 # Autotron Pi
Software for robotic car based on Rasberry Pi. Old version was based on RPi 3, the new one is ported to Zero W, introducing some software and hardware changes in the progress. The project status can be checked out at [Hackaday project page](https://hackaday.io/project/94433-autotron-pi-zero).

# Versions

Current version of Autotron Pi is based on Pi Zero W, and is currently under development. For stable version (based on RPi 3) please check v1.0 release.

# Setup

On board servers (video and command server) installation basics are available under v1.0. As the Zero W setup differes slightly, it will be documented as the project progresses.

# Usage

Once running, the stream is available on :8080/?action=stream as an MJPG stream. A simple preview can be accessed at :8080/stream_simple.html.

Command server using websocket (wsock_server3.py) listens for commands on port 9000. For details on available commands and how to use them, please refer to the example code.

==

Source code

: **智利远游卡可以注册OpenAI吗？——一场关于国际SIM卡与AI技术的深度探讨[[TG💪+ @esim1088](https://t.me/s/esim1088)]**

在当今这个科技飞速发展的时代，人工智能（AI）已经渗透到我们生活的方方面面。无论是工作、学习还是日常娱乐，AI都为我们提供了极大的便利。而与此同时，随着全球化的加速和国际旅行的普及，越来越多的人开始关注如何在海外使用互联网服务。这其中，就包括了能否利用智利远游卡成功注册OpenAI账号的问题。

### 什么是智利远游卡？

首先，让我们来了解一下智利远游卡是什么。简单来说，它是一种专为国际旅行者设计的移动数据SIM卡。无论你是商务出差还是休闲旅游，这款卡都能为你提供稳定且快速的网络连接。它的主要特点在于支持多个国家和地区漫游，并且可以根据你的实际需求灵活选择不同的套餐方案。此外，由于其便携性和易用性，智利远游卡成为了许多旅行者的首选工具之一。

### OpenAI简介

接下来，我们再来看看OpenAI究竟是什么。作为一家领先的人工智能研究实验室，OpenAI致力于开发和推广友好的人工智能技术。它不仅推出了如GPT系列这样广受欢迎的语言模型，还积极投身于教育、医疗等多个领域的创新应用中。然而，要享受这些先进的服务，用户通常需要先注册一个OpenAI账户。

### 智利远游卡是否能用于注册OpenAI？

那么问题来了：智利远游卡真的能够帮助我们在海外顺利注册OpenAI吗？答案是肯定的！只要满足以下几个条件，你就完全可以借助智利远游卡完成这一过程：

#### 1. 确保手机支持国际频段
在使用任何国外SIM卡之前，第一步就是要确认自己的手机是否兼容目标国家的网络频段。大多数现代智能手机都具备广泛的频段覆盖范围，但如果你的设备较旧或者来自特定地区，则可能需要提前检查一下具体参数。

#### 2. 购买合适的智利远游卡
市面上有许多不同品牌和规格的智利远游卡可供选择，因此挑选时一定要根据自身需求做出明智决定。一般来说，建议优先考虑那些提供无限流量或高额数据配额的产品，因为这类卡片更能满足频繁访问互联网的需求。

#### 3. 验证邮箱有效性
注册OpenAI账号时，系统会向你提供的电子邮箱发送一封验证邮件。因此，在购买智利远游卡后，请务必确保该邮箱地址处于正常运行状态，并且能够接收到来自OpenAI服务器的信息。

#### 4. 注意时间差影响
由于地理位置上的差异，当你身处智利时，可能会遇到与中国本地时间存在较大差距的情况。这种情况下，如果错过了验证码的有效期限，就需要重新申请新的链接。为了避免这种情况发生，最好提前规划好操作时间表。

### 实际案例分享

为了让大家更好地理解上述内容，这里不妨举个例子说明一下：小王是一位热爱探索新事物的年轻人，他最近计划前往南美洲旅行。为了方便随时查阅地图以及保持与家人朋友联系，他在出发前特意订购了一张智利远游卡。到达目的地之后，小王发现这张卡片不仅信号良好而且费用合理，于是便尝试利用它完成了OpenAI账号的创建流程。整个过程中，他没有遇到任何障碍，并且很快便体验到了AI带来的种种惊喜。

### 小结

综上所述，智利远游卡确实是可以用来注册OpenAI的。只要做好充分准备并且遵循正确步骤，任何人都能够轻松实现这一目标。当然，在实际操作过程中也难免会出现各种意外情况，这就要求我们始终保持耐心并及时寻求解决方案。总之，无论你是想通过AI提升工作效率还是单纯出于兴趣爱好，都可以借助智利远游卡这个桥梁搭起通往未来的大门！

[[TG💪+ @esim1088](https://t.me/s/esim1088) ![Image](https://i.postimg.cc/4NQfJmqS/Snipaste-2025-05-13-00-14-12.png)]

**Task prompt:** Find the line with "# Autotron Pi" in the material above. Reproduce it and each line after it up to and including the line with "Command server using".

**Solution for this problem:**
 # Autotron Pi
Software for robotic car based on Rasberry Pi. Old version was based on RPi 3, the new one is ported to Zero W, introducing some software and hardware changes in the progress. The project status can be checked out at [Hackaday project page](https://hackaday.io/project/94433-autotron-pi-zero).

# Versions

Current version of Autotron Pi is based on Pi Zero W, and is currently under development. For stable version (based on RPi 3) please check v1.0 release.

# Setup

On board servers (video and command server) installation basics are available under v1.0. As the Zero W setup differes slightly, it will be documented as the project progresses.

# Usage

Once running, the stream is available on :8080/?action=stream as an MJPG stream. A simple preview can be accessed at :8080/stream_simple.html.

Command server using websocket (wsock_server3.py) listens for commands on port 9000. For details on available commands and how to use them, please refer to the example code.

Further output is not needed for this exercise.